## [PROBLEM TO WORK ON]
From the entries below, please output exactly the lines starting at the one containing "[#450358 - editable" and ending at the one containing "[#447852 - Make", both included.

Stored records
_ _ _ _

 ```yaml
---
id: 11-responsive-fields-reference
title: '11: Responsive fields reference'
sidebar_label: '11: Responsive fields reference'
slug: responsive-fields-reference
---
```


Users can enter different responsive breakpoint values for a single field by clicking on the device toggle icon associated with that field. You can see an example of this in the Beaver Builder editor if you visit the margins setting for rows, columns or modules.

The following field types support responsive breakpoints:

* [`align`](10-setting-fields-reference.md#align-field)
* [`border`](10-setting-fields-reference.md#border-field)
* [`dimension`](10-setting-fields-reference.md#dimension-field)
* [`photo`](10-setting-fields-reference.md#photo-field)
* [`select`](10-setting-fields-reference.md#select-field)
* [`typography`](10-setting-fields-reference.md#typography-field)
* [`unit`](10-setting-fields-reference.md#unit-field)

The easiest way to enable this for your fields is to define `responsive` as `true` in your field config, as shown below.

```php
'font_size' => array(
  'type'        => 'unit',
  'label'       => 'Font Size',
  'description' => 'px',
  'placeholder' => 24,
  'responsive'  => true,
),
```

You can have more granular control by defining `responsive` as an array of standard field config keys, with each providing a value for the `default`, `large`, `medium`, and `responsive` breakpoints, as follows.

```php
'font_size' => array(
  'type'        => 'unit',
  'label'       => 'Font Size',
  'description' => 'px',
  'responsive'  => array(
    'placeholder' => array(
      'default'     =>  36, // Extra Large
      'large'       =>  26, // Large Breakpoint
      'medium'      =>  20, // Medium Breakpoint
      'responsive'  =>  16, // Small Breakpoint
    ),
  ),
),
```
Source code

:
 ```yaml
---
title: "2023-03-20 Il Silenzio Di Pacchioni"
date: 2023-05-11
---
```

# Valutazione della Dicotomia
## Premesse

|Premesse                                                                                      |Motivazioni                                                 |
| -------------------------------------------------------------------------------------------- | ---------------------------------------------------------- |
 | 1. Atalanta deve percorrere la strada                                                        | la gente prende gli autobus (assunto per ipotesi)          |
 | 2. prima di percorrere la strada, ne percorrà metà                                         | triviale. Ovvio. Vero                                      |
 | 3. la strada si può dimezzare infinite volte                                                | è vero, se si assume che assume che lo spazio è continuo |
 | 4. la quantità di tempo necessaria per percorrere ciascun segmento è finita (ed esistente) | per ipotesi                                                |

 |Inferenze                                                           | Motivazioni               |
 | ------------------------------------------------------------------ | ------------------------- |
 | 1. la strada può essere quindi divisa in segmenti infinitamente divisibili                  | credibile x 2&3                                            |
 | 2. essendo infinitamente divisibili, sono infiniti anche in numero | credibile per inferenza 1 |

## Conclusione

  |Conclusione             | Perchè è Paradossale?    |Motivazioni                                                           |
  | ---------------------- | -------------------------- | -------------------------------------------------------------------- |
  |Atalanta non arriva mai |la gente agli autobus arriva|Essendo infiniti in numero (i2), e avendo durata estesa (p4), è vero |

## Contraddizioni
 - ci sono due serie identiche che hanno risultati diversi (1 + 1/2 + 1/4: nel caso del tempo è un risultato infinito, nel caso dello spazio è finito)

_ _ _ _

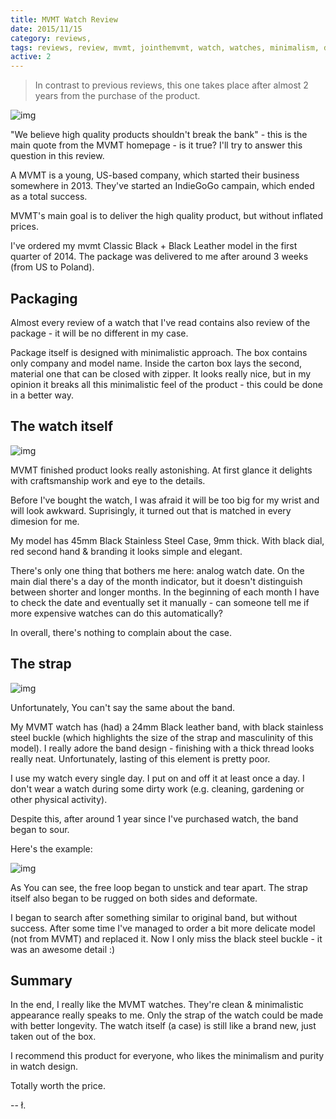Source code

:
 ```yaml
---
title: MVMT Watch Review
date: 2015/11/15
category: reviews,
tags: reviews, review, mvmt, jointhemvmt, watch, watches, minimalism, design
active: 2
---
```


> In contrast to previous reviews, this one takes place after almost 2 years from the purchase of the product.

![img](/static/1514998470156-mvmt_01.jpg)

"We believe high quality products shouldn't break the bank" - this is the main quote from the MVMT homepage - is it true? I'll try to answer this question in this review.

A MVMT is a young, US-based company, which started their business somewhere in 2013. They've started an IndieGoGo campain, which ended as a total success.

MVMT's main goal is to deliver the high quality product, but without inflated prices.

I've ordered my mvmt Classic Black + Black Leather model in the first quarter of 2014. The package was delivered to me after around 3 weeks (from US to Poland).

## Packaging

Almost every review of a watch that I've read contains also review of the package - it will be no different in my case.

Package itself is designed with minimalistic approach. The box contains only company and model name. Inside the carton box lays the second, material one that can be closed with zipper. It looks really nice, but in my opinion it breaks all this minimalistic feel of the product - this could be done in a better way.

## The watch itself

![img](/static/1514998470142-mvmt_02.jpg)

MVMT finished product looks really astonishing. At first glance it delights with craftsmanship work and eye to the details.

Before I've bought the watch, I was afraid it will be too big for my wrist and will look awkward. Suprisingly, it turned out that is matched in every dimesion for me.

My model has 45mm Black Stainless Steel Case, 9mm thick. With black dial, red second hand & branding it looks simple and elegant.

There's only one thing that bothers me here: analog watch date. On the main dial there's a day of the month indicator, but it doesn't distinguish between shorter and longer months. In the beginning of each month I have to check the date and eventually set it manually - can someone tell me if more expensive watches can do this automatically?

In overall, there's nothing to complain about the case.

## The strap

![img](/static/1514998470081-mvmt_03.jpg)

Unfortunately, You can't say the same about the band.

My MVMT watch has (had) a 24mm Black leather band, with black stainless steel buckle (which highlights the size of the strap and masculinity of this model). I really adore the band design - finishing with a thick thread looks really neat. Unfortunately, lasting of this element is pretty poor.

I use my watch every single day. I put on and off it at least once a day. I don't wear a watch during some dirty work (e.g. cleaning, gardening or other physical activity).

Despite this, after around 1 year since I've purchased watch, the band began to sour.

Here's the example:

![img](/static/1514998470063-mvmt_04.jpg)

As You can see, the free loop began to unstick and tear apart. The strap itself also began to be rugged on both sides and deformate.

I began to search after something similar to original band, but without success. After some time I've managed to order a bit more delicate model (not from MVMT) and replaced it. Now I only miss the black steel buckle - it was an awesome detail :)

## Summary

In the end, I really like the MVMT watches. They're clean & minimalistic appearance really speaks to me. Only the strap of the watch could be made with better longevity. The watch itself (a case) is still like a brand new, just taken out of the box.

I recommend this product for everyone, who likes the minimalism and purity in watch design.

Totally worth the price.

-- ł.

_ _ _ _

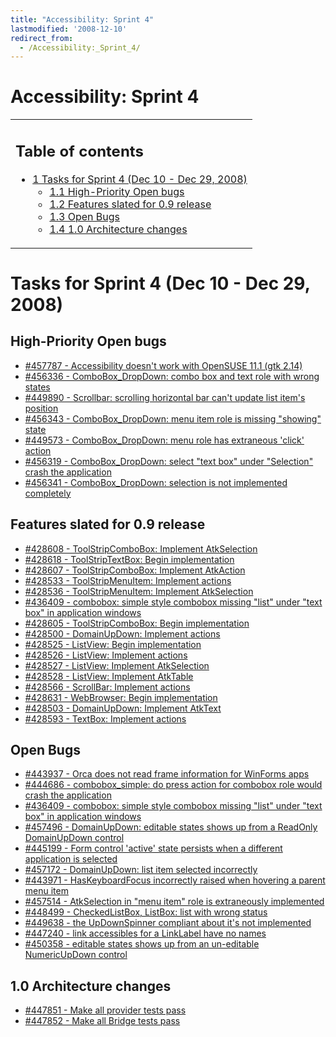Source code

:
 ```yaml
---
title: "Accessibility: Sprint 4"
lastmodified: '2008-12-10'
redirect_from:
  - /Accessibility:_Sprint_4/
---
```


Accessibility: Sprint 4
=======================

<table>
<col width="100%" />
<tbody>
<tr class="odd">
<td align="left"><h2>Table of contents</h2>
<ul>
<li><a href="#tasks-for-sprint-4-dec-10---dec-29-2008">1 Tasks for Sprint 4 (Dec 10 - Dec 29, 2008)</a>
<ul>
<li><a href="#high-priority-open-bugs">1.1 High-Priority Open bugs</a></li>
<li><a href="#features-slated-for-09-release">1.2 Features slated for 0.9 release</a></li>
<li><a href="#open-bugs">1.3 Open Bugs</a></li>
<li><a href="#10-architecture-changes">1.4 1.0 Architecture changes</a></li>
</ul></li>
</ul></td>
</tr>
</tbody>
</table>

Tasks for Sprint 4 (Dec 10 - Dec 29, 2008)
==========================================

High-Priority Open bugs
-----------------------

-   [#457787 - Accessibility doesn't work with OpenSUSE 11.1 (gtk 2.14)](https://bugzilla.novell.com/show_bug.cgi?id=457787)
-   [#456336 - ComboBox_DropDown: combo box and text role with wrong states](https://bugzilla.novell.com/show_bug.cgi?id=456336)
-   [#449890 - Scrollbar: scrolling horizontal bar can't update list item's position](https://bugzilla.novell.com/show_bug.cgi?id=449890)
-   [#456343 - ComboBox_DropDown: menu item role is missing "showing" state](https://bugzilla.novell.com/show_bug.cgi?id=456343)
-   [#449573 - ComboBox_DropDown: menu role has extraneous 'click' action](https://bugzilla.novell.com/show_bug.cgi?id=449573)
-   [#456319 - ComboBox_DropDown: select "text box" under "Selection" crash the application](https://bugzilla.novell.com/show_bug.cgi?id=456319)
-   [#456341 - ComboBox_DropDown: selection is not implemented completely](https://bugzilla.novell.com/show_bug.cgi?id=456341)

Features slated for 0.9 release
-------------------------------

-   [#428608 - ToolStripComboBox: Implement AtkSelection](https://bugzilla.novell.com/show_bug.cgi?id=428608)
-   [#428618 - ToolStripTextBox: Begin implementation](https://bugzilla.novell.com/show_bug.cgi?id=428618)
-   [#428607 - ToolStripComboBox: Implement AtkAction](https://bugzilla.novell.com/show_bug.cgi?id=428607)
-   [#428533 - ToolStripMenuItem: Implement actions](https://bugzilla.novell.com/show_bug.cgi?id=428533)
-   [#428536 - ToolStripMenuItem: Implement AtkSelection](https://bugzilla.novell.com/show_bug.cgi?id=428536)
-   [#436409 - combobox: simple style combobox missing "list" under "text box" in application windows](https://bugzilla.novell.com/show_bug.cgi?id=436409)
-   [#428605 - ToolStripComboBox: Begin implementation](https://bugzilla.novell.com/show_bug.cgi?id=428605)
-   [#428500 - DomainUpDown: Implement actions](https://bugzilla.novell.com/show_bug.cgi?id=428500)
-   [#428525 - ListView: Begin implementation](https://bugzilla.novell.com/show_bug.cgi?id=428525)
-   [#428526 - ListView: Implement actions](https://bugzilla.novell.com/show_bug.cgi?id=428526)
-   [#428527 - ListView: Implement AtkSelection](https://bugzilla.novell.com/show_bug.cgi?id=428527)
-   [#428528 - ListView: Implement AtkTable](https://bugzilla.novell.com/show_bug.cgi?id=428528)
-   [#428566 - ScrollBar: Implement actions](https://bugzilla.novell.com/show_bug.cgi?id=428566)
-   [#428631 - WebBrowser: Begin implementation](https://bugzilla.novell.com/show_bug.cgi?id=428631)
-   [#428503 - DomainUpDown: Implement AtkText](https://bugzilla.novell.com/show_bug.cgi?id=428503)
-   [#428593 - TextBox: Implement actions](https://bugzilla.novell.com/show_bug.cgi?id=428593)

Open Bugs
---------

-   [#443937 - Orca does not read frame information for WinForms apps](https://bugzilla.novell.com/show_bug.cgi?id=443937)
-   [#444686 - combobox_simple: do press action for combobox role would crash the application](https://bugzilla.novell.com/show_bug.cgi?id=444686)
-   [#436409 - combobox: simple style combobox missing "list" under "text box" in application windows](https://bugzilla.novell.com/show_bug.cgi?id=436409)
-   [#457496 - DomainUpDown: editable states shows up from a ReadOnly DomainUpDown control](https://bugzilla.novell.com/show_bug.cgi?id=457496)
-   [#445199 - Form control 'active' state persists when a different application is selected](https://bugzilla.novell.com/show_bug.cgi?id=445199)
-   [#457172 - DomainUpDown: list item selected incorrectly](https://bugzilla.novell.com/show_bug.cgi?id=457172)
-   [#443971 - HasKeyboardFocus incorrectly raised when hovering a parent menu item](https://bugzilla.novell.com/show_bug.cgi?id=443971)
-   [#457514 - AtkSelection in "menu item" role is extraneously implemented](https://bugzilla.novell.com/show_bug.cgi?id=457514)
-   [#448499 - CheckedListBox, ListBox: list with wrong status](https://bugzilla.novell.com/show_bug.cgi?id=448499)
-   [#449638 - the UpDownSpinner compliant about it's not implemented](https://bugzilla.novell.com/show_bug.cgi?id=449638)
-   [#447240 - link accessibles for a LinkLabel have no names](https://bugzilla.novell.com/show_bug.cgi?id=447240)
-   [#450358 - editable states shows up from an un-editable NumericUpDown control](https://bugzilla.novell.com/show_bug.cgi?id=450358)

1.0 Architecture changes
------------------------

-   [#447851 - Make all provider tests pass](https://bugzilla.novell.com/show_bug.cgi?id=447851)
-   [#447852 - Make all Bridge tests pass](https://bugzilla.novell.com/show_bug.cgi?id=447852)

_ _ _ _

## [EXERCISE RESULT]
-   [#450358 - editable states shows up from an un-editable NumericUpDown control](https://bugzilla.novell.com/show_bug.cgi?id=450358)

1.0 Architecture changes
------------------------

-   [#447851 - Make all provider tests pass](https://bugzilla.novell.com/show_bug.cgi?id=447851)
-   [#447852 - Make all Bridge tests pass](https://bugzilla.novell.com/show_bug.cgi?id=447852)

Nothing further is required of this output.